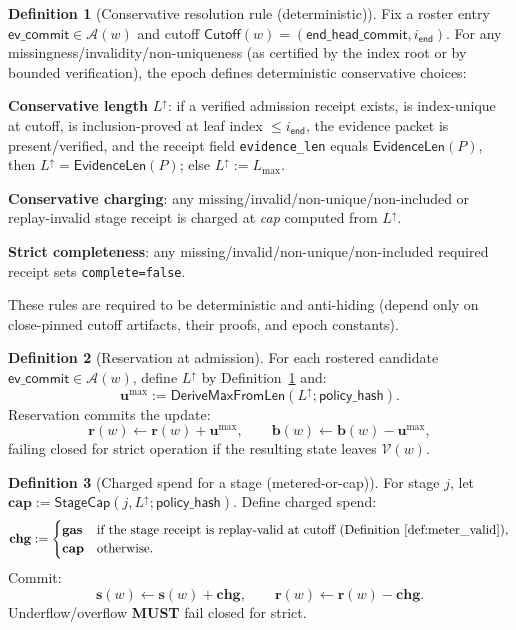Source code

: \documentclass[11pt]{article}
\newcommand{\MUST}{\textbf{MUST}}
\newcommand{\code}[1]{\texttt{#1}}
\newcommand{\1}{\mathbf{1}}
\theoremstyle{definition}
\newtheorem{definition}{Definition}
\theoremstyle{plain}
\begin{document}
\begin{definition}[Conservative resolution rule (deterministic)]
\label{def:conservative_resolution}
Fix a roster entry $\textsf{ev\_commit}\in\mathcal{A}(w)$ and cutoff $\textsf{Cutoff}(w)=(\textsf{end\_head\_commit}, i_{\textsf{end}})$.
For any missingness/invalidity/non-uniqueness (as certified by the index root or by bounded verification), the epoch defines deterministic conservative choices:
\begin{tightitemize}
\item \textbf{Conservative length} $L^\uparrow$: if a verified admission receipt exists, is index-unique at cutoff, is inclusion-proved at leaf index $\le i_{\textsf{end}}$, the evidence packet is present/verified, and the receipt field \code{evidence\_len} equals $\mathsf{EvidenceLen}(P)$, then $L^\uparrow=\mathsf{EvidenceLen}(P)$; else $L^\uparrow:=L_{\max}$.
\item \textbf{Conservative charging}: any missing/invalid/non-unique/non-included or replay-invalid stage receipt is charged at \emph{cap} computed from $L^\uparrow$.
\item \textbf{Strict completeness}: any missing/invalid/non-unique/non-included required receipt sets \code{complete=false}.
\end{tightitemize}
These rules are required to be deterministic and anti-hiding (depend only on close-pinned cutoff artifacts, their proofs, and epoch constants).
\end{definition}

\begin{definition}[Reservation at admission]
\label{def:reserve}
For each rostered candidate $\textsf{ev\_commit}\in\mathcal{A}(w)$, define $L^\uparrow$ by Definition~\ref{def:conservative_resolution} and:
\[
\mathbf{u}^{\max}:=\mathsf{DeriveMaxFromLen}(L^\uparrow;\textsf{policy\_hash}).
\]
Reservation commits the update:
\[
\mathbf{r}(w)\leftarrow \mathbf{r}(w)+\mathbf{u}^{\max},\qquad
\mathbf{b}(w)\leftarrow \mathbf{b}(w)-\mathbf{u}^{\max},
\]
failing closed for strict operation if the resulting state leaves $\mathcal{V}(w)$.
\end{definition}

\begin{definition}[Charged spend for a stage (metered-or-cap)]
\label{def:charged_stage}
For stage $j$, let $\mathbf{cap}:=\mathsf{StageCap}(j,L^\uparrow;\textsf{policy\_hash})$.
Define charged spend:
\[
\mathbf{chg}:=
\begin{cases}
\mathbf{gas} & \text{if the stage receipt is replay-valid at cutoff (Definition~\ref{def:meter_valid})},\\
\mathbf{cap} & \text{otherwise}.
\end{cases}
\]
Commit:
\[
\mathbf{s}(w)\leftarrow \mathbf{s}(w)+\mathbf{chg},\qquad
\mathbf{r}(w)\leftarrow \mathbf{r}(w)-\mathbf{chg}.
\]
Underflow/overflow \MUST{} fail closed for strict.
\end{definition}
\end{document}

Task details: Please return each line of the data above in which the word "mathcal" occurs.

Worked solution:
Fix a roster entry $\textsf{ev\_commit}\in\mathcal{A}(w)$ and cutoff $\textsf{Cutoff}(w)=(\textsf{end\_head\_commit}, i_{\textsf{end}})$.
For each rostered candidate $\textsf{ev\_commit}\in\mathcal{A}(w)$, define $L^\uparrow$ by Definition~\ref{def:conservative_resolution} and:
failing closed for strict operation if the resulting state leaves $\mathcal{V}(w)$.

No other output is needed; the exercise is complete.